Contents | Previous | Next |
Premarin 0.625 mg was ordered for a patient. No 0.625 mg tablets were available in the pharmacy. The pharmacy technician decided that he would give an equal dose by using a number of tablets of a "lesser" strength. Apparently he thought the dose was 6.25 mg. He placed five 1.25 mg Premarin tablets together in a unit-dose package and placed these in the patient's bin of a unit-dose cart. The medication nurse, upon receiving the cart, returned with the dose to question the use of the five tablets, and was told by the technician that the dose was correct. The pharmacist was not consulted about the dose by the technician or the nurse, although he was present in the pharmacy at the time. The patient, who had gynecologic problems in the past, received the dose and exhibited vaginal bleeding three days later. The cause
of the bleeding was later discovered and explained to the patient.

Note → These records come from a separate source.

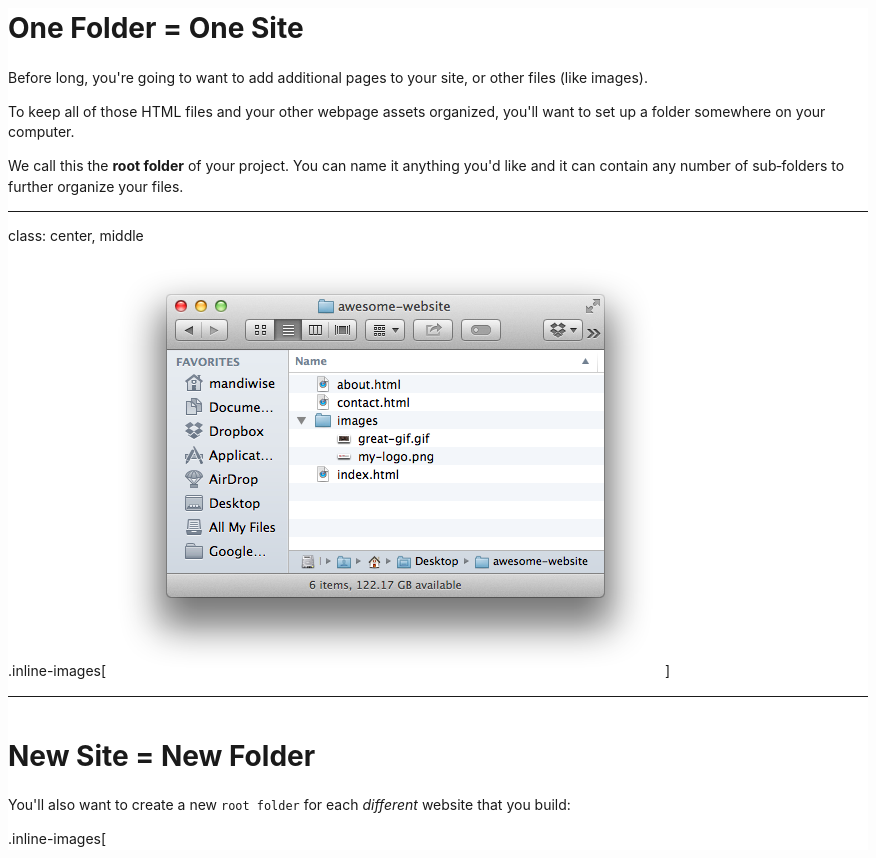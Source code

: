 
# One Folder = One Site

Before long, you're going to want to add additional pages to your site, or other files (like images).

To keep all of those HTML files and your other webpage assets organized, you'll want to set up a folder somewhere on your computer.

We call this the **root folder** of your project. You can name it anything you'd like and it can contain any number of sub‐folders to further organize your files.

---
class: center, middle

.inline-images[
   ![Root folders](img/slide-assets/html-folder-structure.png)
]

---

#  New Site = New Folder

You'll also want to create a new `root folder` for each *different* website that you build:

.inline-images[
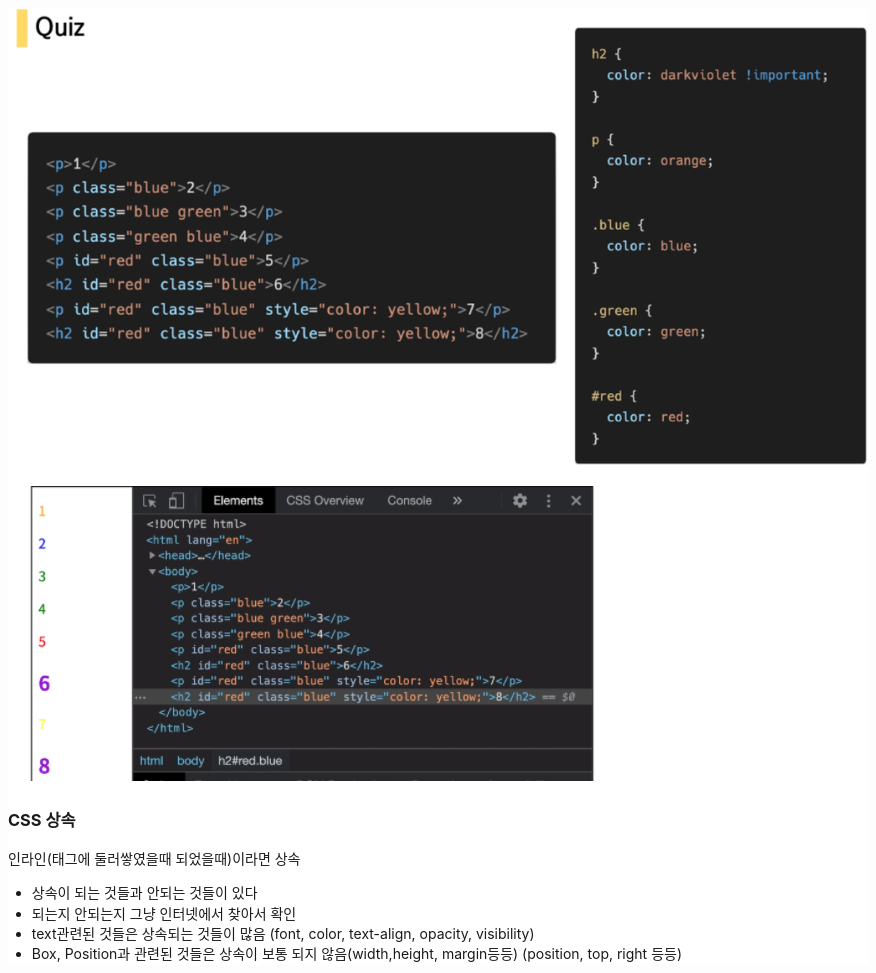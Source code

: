![image-20220203134419654](Web_css.assets/image-20220203134419654.png)

![image-20220203134436501](Web_css.assets/image-20220203134436501.png)



### CSS 상속

인라인(태그에 둘러쌓였을때 되었을때)이라면 상속

- 상속이 되는 것들과 안되는 것들이 있다
- 되는지 안되는지 그냥 인터넷에서 찾아서 확인
- text관련된 것들은 상속되는 것들이 많음 (font, color, text-align, opacity, visibility)
- Box, Position과 관련된 것들은 상속이 보통 되지 않음(width,height, margin등등) (position, top, right 등등)
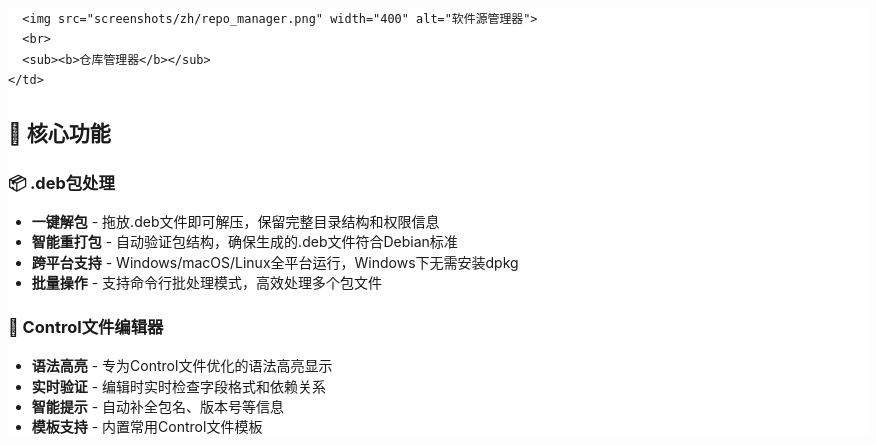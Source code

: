       <img src="screenshots/zh/repo_manager.png" width="400" alt="软件源管理器">
      <br>
      <sub><b>仓库管理器</b></sub>
    </td>
  </tr>
</table>
</div>

## 🎯 核心功能

### 📦 .deb包处理
- **一键解包** - 拖放.deb文件即可解压，保留完整目录结构和权限信息
- **智能重打包** - 自动验证包结构，确保生成的.deb文件符合Debian标准
- **跨平台支持** - Windows/macOS/Linux全平台运行，Windows下无需安装dpkg
- **批量操作** - 支持命令行批处理模式，高效处理多个包文件

### 📝 Control文件编辑器
- **语法高亮** - 专为Control文件优化的语法高亮显示
- **实时验证** - 编辑时实时检查字段格式和依赖关系
- **智能提示** - 自动补全包名、版本号等信息
- **模板支持** - 内置常用Control文件模板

Two important points need to be made in considering this medication error. First, pharmacists must make every effort not to substitute smaller dose tablets or capsules to equal a larger dose. Not only do patients have more tablets to swallow, there's a greater chance an error will occur or that only part of the dose will be given.
Second, if you do find yourself needing to give more than one or two capsules, vials, tablets, ampules, etc., chances are there's something wrong. So check with another nurse or your pharmacist.